Would you quote every entry exactly, dropping only the pictures?

-- SUPPLIED MATERIAL follows --

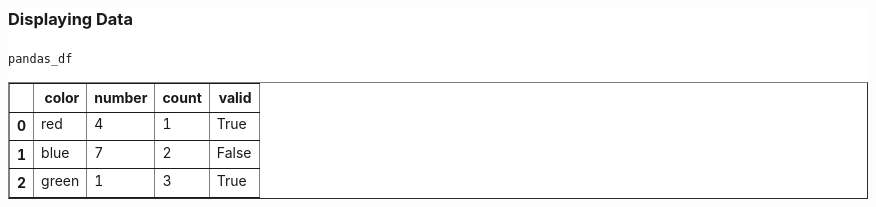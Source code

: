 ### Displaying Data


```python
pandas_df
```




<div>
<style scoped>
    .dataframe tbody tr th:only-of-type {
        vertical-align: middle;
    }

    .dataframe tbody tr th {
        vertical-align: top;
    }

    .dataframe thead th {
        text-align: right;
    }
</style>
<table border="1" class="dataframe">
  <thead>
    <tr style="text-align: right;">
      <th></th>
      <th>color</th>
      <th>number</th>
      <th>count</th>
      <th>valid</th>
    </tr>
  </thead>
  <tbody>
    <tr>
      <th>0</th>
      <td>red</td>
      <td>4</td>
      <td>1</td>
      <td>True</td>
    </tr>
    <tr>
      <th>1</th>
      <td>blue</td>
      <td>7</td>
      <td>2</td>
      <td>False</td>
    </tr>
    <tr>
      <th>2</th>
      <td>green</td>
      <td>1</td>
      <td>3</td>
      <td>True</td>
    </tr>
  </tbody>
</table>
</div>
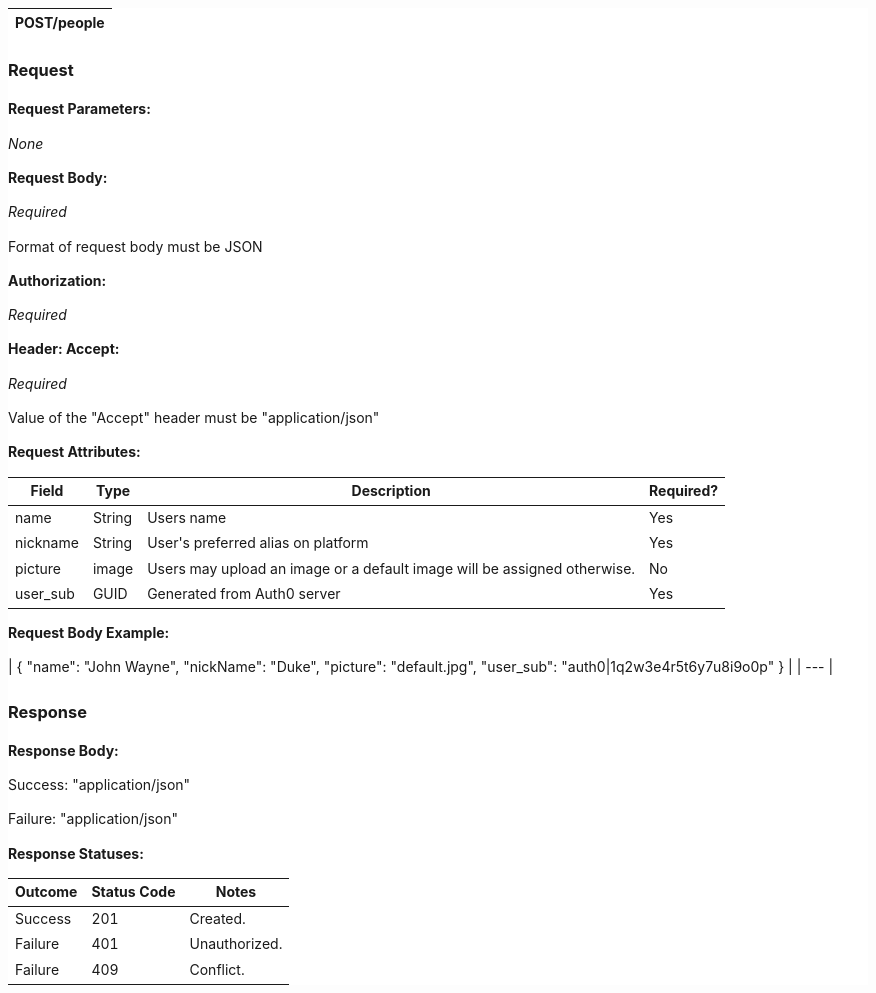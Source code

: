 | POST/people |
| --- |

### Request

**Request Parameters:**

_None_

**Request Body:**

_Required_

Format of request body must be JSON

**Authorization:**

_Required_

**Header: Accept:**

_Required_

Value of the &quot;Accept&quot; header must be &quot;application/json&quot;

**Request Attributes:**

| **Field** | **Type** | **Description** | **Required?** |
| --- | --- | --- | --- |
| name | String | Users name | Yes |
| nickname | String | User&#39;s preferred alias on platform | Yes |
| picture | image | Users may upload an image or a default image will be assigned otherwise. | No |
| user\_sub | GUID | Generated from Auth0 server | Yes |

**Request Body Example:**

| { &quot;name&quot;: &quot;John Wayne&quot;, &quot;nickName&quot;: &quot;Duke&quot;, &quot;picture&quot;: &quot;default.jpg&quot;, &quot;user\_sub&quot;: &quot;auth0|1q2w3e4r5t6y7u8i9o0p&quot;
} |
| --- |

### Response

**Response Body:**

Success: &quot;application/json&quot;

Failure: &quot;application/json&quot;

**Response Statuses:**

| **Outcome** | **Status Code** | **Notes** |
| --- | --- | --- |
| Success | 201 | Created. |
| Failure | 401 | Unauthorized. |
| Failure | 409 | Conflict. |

-- SUPPLIED MATERIAL concluded --

RESPONSE AREA
Source code

: ### Displaying Data


```python
pandas_df
```




<div>
<style scoped>
    .dataframe tbody tr th:only-of-type {
        vertical-align: middle;
    }

    .dataframe tbody tr th {
        vertical-align: top;
    }

    .dataframe thead th {
        text-align: right;
    }
</style>
<table border="1" class="dataframe">
  <thead>
    <tr style="text-align: right;">
      <th></th>
      <th>color</th>
      <th>number</th>
      <th>count</th>
      <th>valid</th>
    </tr>
  </thead>
  <tbody>
    <tr>
      <th>0</th>
      <td>red</td>
      <td>4</td>
      <td>1</td>
      <td>True</td>
    </tr>
    <tr>
      <th>1</th>
      <td>blue</td>
      <td>7</td>
      <td>2</td>
      <td>False</td>
    </tr>
    <tr>
      <th>2</th>
      <td>green</td>
      <td>1</td>
      <td>3</td>
      <td>True</td>
    </tr>
  </tbody>
</table>
</div>
Source code

: | POST/people |
| --- |

### Request

**Request Parameters:**

_None_

**Request Body:**

_Required_

Format of request body must be JSON

**Authorization:**

_Required_

**Header: Accept:**

_Required_

Value of the &quot;Accept&quot; header must be &quot;application/json&quot;

**Request Attributes:**

| **Field** | **Type** | **Description** | **Required?** |
| --- | --- | --- | --- |
| name | String | Users name | Yes |
| nickname | String | User&#39;s preferred alias on platform | Yes |
| picture | image | Users may upload an image or a default image will be assigned otherwise. | No |
| user\_sub | GUID | Generated from Auth0 server | Yes |

**Request Body Example:**

| { &quot;name&quot;: &quot;John Wayne&quot;, &quot;nickName&quot;: &quot;Duke&quot;, &quot;picture&quot;: &quot;default.jpg&quot;, &quot;user\_sub&quot;: &quot;auth0|1q2w3e4r5t6y7u8i9o0p&quot;
} |
| --- |

### Response

**Response Body:**

Success: &quot;application/json&quot;

Failure: &quot;application/json&quot;

**Response Statuses:**

| **Outcome** | **Status Code** | **Notes** |
| --- | --- | --- |
| Success | 201 | Created. |
| Failure | 401 | Unauthorized. |
| Failure | 409 | Conflict. |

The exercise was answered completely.